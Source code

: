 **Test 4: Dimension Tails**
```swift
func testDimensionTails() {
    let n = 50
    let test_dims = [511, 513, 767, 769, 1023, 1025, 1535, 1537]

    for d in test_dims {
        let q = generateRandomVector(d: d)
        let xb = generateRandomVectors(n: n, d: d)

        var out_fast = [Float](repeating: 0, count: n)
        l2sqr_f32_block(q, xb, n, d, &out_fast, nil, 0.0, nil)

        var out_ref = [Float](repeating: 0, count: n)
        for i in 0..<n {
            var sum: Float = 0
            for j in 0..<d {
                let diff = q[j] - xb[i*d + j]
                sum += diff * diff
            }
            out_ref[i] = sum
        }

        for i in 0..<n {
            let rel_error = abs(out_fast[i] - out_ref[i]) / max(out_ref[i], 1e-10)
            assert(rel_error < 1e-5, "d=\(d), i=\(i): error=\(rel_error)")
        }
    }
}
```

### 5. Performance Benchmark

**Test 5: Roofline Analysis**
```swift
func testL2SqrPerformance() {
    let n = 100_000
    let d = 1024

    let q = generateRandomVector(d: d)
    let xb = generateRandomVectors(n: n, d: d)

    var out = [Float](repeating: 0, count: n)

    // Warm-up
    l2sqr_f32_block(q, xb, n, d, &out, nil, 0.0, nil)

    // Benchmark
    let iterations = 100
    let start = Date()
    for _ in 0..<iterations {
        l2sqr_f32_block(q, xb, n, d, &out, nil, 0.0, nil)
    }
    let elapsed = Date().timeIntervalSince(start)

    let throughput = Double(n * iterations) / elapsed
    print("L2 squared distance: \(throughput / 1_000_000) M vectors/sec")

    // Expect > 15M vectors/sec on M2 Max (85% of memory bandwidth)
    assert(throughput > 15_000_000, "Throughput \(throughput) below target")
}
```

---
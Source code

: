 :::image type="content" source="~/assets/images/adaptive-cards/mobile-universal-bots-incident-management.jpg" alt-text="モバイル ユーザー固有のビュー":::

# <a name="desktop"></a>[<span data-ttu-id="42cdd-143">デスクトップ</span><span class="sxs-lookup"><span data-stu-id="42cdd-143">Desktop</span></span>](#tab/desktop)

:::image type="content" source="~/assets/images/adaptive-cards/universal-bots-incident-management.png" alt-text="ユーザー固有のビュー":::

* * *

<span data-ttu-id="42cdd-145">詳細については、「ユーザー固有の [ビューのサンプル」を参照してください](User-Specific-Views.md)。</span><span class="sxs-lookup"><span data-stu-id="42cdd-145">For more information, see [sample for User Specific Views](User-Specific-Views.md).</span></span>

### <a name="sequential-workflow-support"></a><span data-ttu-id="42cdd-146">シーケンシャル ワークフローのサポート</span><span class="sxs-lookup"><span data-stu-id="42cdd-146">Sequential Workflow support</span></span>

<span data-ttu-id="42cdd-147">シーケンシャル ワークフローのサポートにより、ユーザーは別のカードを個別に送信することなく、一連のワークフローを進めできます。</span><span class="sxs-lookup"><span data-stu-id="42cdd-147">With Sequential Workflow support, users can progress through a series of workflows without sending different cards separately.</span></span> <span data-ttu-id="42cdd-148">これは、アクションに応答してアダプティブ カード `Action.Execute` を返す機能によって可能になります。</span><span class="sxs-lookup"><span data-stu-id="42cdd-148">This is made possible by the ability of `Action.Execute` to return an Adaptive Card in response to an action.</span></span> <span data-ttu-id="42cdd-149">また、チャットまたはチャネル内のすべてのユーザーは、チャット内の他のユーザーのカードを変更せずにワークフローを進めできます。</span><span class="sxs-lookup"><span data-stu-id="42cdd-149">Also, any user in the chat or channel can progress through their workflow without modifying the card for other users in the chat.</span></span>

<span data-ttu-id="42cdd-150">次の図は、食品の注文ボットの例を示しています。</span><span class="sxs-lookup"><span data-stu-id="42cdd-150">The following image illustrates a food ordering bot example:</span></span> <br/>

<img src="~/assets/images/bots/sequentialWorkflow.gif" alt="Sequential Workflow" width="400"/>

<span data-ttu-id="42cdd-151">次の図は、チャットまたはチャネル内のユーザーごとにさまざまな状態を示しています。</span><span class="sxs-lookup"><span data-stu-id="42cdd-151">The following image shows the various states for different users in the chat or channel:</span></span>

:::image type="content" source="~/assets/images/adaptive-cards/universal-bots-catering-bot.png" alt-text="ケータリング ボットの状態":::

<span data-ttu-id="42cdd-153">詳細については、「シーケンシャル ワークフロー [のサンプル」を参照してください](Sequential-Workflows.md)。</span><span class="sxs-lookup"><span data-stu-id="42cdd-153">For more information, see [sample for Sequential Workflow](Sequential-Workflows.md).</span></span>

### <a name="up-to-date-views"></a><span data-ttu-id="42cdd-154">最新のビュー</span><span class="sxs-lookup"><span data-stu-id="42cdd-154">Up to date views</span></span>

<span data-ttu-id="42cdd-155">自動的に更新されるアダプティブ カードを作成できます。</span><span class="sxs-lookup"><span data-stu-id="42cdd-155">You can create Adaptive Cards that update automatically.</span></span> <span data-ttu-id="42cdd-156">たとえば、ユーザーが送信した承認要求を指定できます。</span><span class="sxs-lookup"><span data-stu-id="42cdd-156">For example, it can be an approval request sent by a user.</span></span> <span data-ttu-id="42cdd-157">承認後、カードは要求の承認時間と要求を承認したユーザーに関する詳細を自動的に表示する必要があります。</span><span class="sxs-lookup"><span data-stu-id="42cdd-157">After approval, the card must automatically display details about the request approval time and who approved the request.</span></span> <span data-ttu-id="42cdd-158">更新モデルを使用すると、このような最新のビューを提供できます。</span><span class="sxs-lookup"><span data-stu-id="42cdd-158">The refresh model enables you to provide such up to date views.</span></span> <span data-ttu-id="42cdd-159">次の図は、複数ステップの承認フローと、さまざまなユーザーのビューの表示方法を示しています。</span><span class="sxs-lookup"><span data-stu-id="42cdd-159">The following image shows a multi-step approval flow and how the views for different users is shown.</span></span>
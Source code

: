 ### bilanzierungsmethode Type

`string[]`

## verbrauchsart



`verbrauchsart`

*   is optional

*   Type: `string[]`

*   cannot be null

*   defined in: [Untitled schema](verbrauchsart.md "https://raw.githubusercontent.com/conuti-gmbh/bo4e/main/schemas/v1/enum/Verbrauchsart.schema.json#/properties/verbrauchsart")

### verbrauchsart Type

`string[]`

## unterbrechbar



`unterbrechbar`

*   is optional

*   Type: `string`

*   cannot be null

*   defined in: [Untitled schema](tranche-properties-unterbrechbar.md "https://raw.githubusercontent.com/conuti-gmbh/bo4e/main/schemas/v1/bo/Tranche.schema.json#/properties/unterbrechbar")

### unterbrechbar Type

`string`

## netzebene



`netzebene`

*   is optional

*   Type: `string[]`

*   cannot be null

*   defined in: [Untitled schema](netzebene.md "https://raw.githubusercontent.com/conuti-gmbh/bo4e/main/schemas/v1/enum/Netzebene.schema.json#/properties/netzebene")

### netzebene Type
◆ ◆ ◆ ◆
**What is expected:** Every line above has to be restated word for word.

**Completed task:**
Source code

: **Test 4: Dimension Tails**
```swift
func testDimensionTails() {
    let n = 50
    let test_dims = [511, 513, 767, 769, 1023, 1025, 1535, 1537]

    for d in test_dims {
        let q = generateRandomVector(d: d)
        let xb = generateRandomVectors(n: n, d: d)

        var out_fast = [Float](repeating: 0, count: n)
        l2sqr_f32_block(q, xb, n, d, &out_fast, nil, 0.0, nil)

        var out_ref = [Float](repeating: 0, count: n)
        for i in 0..<n {
            var sum: Float = 0
            for j in 0..<d {
                let diff = q[j] - xb[i*d + j]
                sum += diff * diff
            }
            out_ref[i] = sum
        }

        for i in 0..<n {
            let rel_error = abs(out_fast[i] - out_ref[i]) / max(out_ref[i], 1e-10)
            assert(rel_error < 1e-5, "d=\(d), i=\(i): error=\(rel_error)")
        }
    }
}
```

### 5. Performance Benchmark

**Test 5: Roofline Analysis**
```swift
func testL2SqrPerformance() {
    let n = 100_000
    let d = 1024

    let q = generateRandomVector(d: d)
    let xb = generateRandomVectors(n: n, d: d)

    var out = [Float](repeating: 0, count: n)

    // Warm-up
    l2sqr_f32_block(q, xb, n, d, &out, nil, 0.0, nil)

    // Benchmark
    let iterations = 100
    let start = Date()
    for _ in 0..<iterations {
        l2sqr_f32_block(q, xb, n, d, &out, nil, 0.0, nil)
    }
    let elapsed = Date().timeIntervalSince(start)

    let throughput = Double(n * iterations) / elapsed
    print("L2 squared distance: \(throughput / 1_000_000) M vectors/sec")

    // Expect > 15M vectors/sec on M2 Max (85% of memory bandwidth)
    assert(throughput > 15_000_000, "Throughput \(throughput) below target")
}
```

---
Source code

: :::image type="content" source="~/assets/images/adaptive-cards/mobile-universal-bots-incident-management.jpg" alt-text="モバイル ユーザー固有のビュー":::

# <a name="desktop"></a>[<span data-ttu-id="42cdd-143">デスクトップ</span><span class="sxs-lookup"><span data-stu-id="42cdd-143">Desktop</span></span>](#tab/desktop)

:::image type="content" source="~/assets/images/adaptive-cards/universal-bots-incident-management.png" alt-text="ユーザー固有のビュー":::

* * *

<span data-ttu-id="42cdd-145">詳細については、「ユーザー固有の [ビューのサンプル」を参照してください](User-Specific-Views.md)。</span><span class="sxs-lookup"><span data-stu-id="42cdd-145">For more information, see [sample for User Specific Views](User-Specific-Views.md).</span></span>

### <a name="sequential-workflow-support"></a><span data-ttu-id="42cdd-146">シーケンシャル ワークフローのサポート</span><span class="sxs-lookup"><span data-stu-id="42cdd-146">Sequential Workflow support</span></span>

<span data-ttu-id="42cdd-147">シーケンシャル ワークフローのサポートにより、ユーザーは別のカードを個別に送信することなく、一連のワークフローを進めできます。</span><span class="sxs-lookup"><span data-stu-id="42cdd-147">With Sequential Workflow support, users can progress through a series of workflows without sending different cards separately.</span></span> <span data-ttu-id="42cdd-148">これは、アクションに応答してアダプティブ カード `Action.Execute` を返す機能によって可能になります。</span><span class="sxs-lookup"><span data-stu-id="42cdd-148">This is made possible by the ability of `Action.Execute` to return an Adaptive Card in response to an action.</span></span> <span data-ttu-id="42cdd-149">また、チャットまたはチャネル内のすべてのユーザーは、チャット内の他のユーザーのカードを変更せずにワークフローを進めできます。</span><span class="sxs-lookup"><span data-stu-id="42cdd-149">Also, any user in the chat or channel can progress through their workflow without modifying the card for other users in the chat.</span></span>

<span data-ttu-id="42cdd-150">次の図は、食品の注文ボットの例を示しています。</span><span class="sxs-lookup"><span data-stu-id="42cdd-150">The following image illustrates a food ordering bot example:</span></span> <br/>

<img src="~/assets/images/bots/sequentialWorkflow.gif" alt="Sequential Workflow" width="400"/>

<span data-ttu-id="42cdd-151">次の図は、チャットまたはチャネル内のユーザーごとにさまざまな状態を示しています。</span><span class="sxs-lookup"><span data-stu-id="42cdd-151">The following image shows the various states for different users in the chat or channel:</span></span>

:::image type="content" source="~/assets/images/adaptive-cards/universal-bots-catering-bot.png" alt-text="ケータリング ボットの状態":::

<span data-ttu-id="42cdd-153">詳細については、「シーケンシャル ワークフロー [のサンプル」を参照してください](Sequential-Workflows.md)。</span><span class="sxs-lookup"><span data-stu-id="42cdd-153">For more information, see [sample for Sequential Workflow](Sequential-Workflows.md).</span></span>

### <a name="up-to-date-views"></a><span data-ttu-id="42cdd-154">最新のビュー</span><span class="sxs-lookup"><span data-stu-id="42cdd-154">Up to date views</span></span>

<span data-ttu-id="42cdd-155">自動的に更新されるアダプティブ カードを作成できます。</span><span class="sxs-lookup"><span data-stu-id="42cdd-155">You can create Adaptive Cards that update automatically.</span></span> <span data-ttu-id="42cdd-156">たとえば、ユーザーが送信した承認要求を指定できます。</span><span class="sxs-lookup"><span data-stu-id="42cdd-156">For example, it can be an approval request sent by a user.</span></span> <span data-ttu-id="42cdd-157">承認後、カードは要求の承認時間と要求を承認したユーザーに関する詳細を自動的に表示する必要があります。</span><span class="sxs-lookup"><span data-stu-id="42cdd-157">After approval, the card must automatically display details about the request approval time and who approved the request.</span></span> <span data-ttu-id="42cdd-158">更新モデルを使用すると、このような最新のビューを提供できます。</span><span class="sxs-lookup"><span data-stu-id="42cdd-158">The refresh model enables you to provide such up to date views.</span></span> <span data-ttu-id="42cdd-159">次の図は、複数ステップの承認フローと、さまざまなユーザーのビューの表示方法を示しています。</span><span class="sxs-lookup"><span data-stu-id="42cdd-159">The following image shows a multi-step approval flow and how the views for different users is shown.</span></span>
Source code

: ### bilanzierungsmethode Type

`string[]`

## verbrauchsart



`verbrauchsart`

*   is optional

*   Type: `string[]`

*   cannot be null

*   defined in: [Untitled schema](verbrauchsart.md "https://raw.githubusercontent.com/conuti-gmbh/bo4e/main/schemas/v1/enum/Verbrauchsart.schema.json#/properties/verbrauchsart")

### verbrauchsart Type

`string[]`

## unterbrechbar



`unterbrechbar`

*   is optional

*   Type: `string`

*   cannot be null

*   defined in: [Untitled schema](tranche-properties-unterbrechbar.md "https://raw.githubusercontent.com/conuti-gmbh/bo4e/main/schemas/v1/bo/Tranche.schema.json#/properties/unterbrechbar")

### unterbrechbar Type

`string`

## netzebene



`netzebene`

*   is optional

*   Type: `string[]`

*   cannot be null

*   defined in: [Untitled schema](netzebene.md "https://raw.githubusercontent.com/conuti-gmbh/bo4e/main/schemas/v1/enum/Netzebene.schema.json#/properties/netzebene")

### netzebene Type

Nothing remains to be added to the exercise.